In case you’re not familiar with the story of the Venezuelan orchestra story, José Antonio Abreu a visionary activist, organist and politician, started Venezuela’s El Sistema in 1975, with five children in a parking garage. Almost four decades down the line, a half million children, most of them from communities living below the poverty line, have grown up in the orchestras of El Sistema. El Sistema now has affiliated orchestras around the world, and even one in New Orleans (Make Music NOLA, located in the Ninth Ward).
But this isn’t enough. We need this form of musical education in every school in Louisiana. Moreover, we need regular music history classes taught in every school in the state at both the grade school and high school levels.
As an adjunct to this, we need places to take our kids that educate and entertain them, and encourage them to seek out music as an enriching force, and possibly even a career. This has to come from the schools, but could certainly be reinforced with education facilities—museums—with attached music education. The closest thing we have to that now is the New Orleans Jazz & Heritage Foundation’s School of Music.
The Jazz & Heritage Foundation does a fine job of educating kids and the public with their music school and with the programming in their ongoing roster of free festivals.
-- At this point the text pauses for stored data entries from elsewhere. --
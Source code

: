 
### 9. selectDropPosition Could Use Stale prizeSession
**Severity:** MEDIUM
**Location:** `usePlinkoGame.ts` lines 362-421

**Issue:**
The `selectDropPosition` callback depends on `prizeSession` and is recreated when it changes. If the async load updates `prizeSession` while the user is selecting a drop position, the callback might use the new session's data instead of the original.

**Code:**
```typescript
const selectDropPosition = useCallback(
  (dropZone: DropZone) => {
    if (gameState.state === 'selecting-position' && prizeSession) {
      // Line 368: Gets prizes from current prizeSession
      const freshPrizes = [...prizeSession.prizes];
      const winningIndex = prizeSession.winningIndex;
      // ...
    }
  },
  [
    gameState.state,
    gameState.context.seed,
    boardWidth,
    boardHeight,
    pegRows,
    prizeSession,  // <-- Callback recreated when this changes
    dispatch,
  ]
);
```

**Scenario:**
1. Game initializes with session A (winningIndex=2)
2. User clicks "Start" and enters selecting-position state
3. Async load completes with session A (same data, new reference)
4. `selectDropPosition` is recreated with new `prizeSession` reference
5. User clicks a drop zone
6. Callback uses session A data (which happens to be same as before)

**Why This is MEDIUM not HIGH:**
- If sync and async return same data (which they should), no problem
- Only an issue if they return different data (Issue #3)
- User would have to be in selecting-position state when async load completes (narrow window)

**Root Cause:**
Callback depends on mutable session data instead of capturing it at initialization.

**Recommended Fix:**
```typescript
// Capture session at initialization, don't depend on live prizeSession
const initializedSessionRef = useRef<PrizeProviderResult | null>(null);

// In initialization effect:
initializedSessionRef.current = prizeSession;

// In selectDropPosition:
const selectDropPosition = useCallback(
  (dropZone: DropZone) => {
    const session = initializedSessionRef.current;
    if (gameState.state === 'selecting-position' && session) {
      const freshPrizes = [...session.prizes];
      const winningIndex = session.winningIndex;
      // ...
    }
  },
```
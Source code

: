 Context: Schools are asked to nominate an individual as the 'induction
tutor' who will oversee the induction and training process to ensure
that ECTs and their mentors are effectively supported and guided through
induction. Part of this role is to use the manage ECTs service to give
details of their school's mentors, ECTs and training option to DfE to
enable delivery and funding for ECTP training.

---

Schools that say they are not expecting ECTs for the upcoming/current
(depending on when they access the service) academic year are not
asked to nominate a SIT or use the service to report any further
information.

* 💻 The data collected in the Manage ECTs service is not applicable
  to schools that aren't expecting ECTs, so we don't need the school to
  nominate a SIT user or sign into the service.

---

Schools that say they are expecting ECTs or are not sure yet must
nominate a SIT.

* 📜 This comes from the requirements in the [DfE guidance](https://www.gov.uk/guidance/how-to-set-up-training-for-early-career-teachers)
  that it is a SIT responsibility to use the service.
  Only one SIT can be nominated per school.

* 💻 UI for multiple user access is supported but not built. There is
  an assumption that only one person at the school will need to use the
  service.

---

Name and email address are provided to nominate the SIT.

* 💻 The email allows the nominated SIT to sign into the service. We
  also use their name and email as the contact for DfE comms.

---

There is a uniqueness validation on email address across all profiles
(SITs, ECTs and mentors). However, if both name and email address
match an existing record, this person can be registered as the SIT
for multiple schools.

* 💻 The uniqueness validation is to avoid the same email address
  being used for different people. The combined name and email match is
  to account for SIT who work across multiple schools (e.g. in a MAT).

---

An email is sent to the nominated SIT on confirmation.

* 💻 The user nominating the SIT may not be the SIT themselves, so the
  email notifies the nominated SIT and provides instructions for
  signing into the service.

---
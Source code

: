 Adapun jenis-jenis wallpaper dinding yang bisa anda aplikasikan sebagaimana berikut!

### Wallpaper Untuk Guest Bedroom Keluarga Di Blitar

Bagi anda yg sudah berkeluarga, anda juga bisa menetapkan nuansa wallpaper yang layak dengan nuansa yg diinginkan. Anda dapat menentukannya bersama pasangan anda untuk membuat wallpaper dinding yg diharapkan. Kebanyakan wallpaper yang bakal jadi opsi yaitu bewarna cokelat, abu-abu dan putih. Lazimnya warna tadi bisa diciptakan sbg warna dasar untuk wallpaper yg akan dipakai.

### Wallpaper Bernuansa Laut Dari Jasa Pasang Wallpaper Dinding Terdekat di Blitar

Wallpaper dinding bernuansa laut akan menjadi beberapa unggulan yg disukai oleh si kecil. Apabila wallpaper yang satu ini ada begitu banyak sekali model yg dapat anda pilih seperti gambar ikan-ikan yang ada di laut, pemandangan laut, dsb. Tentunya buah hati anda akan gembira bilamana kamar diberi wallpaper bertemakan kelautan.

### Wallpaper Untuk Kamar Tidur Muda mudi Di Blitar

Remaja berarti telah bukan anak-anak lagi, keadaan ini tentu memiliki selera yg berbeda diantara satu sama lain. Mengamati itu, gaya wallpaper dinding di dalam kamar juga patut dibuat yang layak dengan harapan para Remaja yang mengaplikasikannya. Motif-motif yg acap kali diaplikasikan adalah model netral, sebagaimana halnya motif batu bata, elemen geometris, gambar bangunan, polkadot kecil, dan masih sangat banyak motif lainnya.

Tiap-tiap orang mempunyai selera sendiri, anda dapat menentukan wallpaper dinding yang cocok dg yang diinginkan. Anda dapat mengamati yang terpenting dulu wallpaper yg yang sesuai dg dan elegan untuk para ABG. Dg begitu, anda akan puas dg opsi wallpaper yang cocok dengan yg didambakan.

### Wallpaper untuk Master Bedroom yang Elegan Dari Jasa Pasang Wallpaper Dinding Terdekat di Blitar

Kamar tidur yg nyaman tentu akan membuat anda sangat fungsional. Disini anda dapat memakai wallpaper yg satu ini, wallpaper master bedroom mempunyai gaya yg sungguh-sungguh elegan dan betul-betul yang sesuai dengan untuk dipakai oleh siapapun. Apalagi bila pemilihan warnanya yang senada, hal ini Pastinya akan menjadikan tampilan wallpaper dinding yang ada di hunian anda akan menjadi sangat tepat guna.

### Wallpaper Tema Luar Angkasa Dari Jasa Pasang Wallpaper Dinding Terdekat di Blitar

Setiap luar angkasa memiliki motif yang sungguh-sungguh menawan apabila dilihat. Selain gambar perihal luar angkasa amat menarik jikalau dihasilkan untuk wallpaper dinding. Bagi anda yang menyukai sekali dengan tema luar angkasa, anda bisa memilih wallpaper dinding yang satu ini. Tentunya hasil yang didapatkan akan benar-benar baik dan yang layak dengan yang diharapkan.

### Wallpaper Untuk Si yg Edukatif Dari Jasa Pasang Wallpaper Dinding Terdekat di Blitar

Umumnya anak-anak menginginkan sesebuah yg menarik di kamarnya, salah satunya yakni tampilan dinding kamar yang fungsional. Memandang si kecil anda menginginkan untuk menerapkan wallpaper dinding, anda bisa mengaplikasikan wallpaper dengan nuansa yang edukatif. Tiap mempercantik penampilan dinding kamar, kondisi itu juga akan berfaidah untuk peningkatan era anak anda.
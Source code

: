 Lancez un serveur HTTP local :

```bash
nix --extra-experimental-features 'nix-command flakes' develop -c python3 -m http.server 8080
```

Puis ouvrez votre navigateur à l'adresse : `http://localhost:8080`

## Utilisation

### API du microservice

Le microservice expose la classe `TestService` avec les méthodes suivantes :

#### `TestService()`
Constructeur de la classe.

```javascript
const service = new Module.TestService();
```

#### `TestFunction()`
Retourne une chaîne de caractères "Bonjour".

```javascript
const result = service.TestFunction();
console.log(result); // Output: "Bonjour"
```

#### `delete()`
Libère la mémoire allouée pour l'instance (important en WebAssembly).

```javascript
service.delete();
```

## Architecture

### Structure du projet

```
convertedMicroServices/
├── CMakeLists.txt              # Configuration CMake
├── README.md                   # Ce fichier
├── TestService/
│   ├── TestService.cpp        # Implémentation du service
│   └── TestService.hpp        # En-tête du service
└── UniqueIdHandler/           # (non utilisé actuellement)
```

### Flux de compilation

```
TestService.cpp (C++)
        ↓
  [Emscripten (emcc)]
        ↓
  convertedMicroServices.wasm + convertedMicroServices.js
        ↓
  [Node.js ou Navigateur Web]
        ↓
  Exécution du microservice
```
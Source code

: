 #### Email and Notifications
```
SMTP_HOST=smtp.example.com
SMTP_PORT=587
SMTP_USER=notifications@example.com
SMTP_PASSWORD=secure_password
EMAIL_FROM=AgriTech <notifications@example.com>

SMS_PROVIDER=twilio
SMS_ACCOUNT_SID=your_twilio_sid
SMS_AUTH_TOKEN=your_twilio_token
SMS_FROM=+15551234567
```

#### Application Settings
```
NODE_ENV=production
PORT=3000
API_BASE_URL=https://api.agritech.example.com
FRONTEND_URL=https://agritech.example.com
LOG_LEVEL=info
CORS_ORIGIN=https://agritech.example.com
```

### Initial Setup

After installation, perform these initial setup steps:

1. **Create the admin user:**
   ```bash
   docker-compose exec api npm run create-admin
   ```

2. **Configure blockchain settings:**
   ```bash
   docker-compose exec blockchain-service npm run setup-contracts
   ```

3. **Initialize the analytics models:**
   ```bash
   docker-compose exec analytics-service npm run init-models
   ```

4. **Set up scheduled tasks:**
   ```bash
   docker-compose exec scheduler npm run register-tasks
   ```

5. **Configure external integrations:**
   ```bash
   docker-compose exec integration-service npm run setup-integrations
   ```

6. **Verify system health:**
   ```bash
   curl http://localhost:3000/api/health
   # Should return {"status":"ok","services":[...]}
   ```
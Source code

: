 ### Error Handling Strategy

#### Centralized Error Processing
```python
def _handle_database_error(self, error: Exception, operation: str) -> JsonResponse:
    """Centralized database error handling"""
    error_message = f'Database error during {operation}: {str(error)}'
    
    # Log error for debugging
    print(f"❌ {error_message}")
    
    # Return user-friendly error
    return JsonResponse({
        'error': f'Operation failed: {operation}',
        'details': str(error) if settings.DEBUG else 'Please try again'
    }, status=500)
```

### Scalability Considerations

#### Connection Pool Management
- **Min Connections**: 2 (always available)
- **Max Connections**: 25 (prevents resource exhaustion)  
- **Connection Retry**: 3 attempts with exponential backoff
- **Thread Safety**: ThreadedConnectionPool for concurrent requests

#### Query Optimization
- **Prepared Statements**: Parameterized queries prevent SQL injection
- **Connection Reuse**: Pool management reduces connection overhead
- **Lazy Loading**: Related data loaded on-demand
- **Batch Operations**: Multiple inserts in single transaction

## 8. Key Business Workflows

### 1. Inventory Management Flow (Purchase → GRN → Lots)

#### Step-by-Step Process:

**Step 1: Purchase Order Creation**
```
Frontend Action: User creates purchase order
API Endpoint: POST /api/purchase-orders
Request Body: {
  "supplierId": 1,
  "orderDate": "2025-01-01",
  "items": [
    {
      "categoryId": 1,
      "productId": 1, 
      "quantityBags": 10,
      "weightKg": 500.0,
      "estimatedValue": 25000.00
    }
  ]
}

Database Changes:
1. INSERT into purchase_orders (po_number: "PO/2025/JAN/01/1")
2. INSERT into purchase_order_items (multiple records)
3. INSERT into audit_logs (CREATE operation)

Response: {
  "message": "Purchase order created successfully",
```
The most resonant example of this can probably be seen in the Foundation’s “Class Got Brass” competition that’s held every year at the Congo Square Rhythms Festival (this year the Class Got Brass competition will take place on March 20, the Sunday of the festival weekend). New Orleans has spawned brass bands with a special sound, and this is a program that’s designed to develop an appreciation and the talent for brass band music. Class Got Brass Competiton has spurred local schools and band directors to train and encourage their music students to win accolades for their playing as well as monetary support for their school’s music programs via a homegrown music format: our version of El Sistema. Way to go, Jazz & Heritage Foundation.